**Brief:**
Your answer should be every line of the records that contains the word "return".

**Data supplied:**
###

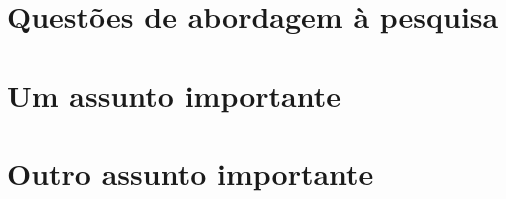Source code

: \documentclass[
12pt,					%
openright,				%
twoside,				%
a4paper,				%
english,
brazil
]{ABNT/abntex2_report}
\begin{document}
	\begin{flushleft}
	\ABNTEXchapterfont\Large\textbf{\MakeUppercase\listadesimbolsabrevtitlename}
		\noindent
		\vspace*{-06pt}
		\normalsize
		\normalfont
		\aclist[list=acronyms]
	\end{flushleft}
	\newpage
	\begin{flushleft}
		\ABNTEXchapterfont\Large\textbf{\MakeUppercase\glosariotitlename}
	\end{flushleft}
	\vspace*{-36pt}
	\normalsize
	\normalfont
	\tableofcontents*
	\justify
	\setlength\beforechapskip{-24pt}
	\setlength\afterchapskip{12pt}
	\textual
	\pagestyle{plain}
	\normalsize
	\justify
	\normalfont
	
	
	
	
	
	
	
	\cleardoublepage
	\titleformat{\chapter}[display]{\vspace*{-24pt}\ABNTEXchapterfont\large\bfseries}{\chaptertitlename\ \thechapter}{12pt}{\Large}
	
	\apendices
	\justify
	\chapter{Questões de abordagem à pesquisa}
	\label{apend:quest}
	\lipsum[1] %
	\chapter{Um assunto importante}
	\label{apend:assunto}
	\lipsum[1] %
	

	\anexos
	\justify
	\chapter{Outro assunto importante}
	\label{ann:relant}
	\lipsum[1] %
\end{document}
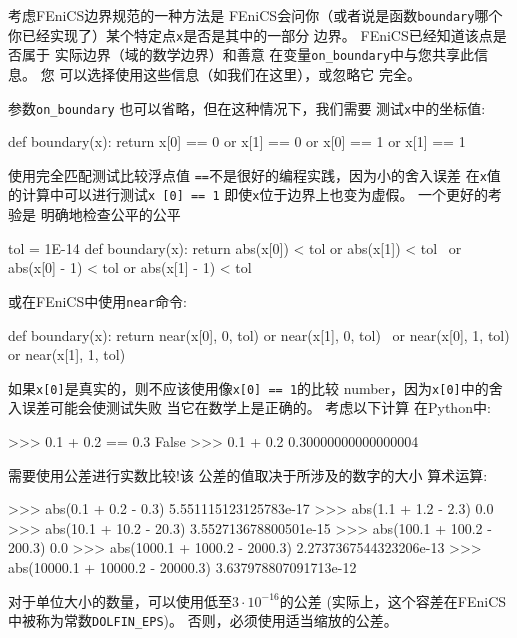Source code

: 考虑FEniCS边界规范的一种方法是
FEniCS会问你（或者说是函数\texttt{boundary}哪个
你已经实现了）某个特定点\texttt{x}是否是其中的一部分
边界。 FEniCS已经知道该点是否属于
实际边界（域的数学边界）和善意
在变量\verb!on_boundary!中与您共享此信息。 您
可以选择使用这些信息（如我们在这里），或忽略它
完全。

参数\verb!on_boundary! 也可以省略，但在这种情况下，我们需要
测试\texttt{x}中的坐标值:

\begin{python}
def boundary(x):
    return x[0] == 0 or x[1] == 0 or x[0] == 1 or x[1] == 1
\end{python}

使用完全匹配测试比较浮点值
\texttt{==}不是很好的编程实践，因为小的舍入误差
在\texttt{x}值的计算中可以进行测试\texttt{x [0] == 1}
即使\texttt{x}位于边界上也变为虚假。 一个更好的考验是
明确地检查公平的公平

\begin{python}
tol = 1E-14
def boundary(x):
    return abs(x[0]) < tol or abs(x[1]) < tol \
        or abs(x[0] - 1) < tol or abs(x[1] - 1) < tol
\end{python}
或在FEniCS中使用\texttt{near}命令:

\begin{python}
def boundary(x):
    return near(x[0], 0, tol) or near(x[1], 0, tol) \
        or near(x[0], 1, tol) or near(x[1], 1, tol)
\end{python}


\begin{notice}[不要使用\texttt{==}来比较实数!]
如果\texttt{x[0]}是真实的，则不应该使用像\texttt{x[0] == 1}的比较
number，因为\texttt{x[0]}中的舍入误差可能会使测试失败
当它在数学上是正确的。 考虑以下计算
在Python中:

\begin{python}
>>> 0.1 + 0.2 == 0.3
False
>>> 0.1 + 0.2
0.30000000000000004
\end{python}

需要使用公差进行实数比较!该
公差的值取决于所涉及的数字的大小
算术运算:

\begin{python}
>>> abs(0.1 + 0.2 - 0.3)
5.551115123125783e-17
>>> abs(1.1 + 1.2 - 2.3)
0.0
>>> abs(10.1 + 10.2 - 20.3)
3.552713678800501e-15
>>> abs(100.1 + 100.2 - 200.3)
0.0
>>> abs(1000.1 + 1000.2 - 2000.3)
2.2737367544323206e-13
>>> abs(10000.1 + 10000.2 - 20000.3)
3.637978807091713e-12
\end{python}
对于单位大小的数量，可以使用低至$3\cdot 10^{-16}$的公差
(实际上，这个容差在FEniCS中被称为常数\verb!DOLFIN_EPS!)。
否则，必须使用适当缩放的公差。
\end{notice}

###

**Reply:**
    return x[0] == 0 or x[1] == 0 or x[0] == 1 or x[1] == 1
    return abs(x[0]) < tol or abs(x[1]) < tol \
    return near(x[0], 0, tol) or near(x[1], 0, tol) \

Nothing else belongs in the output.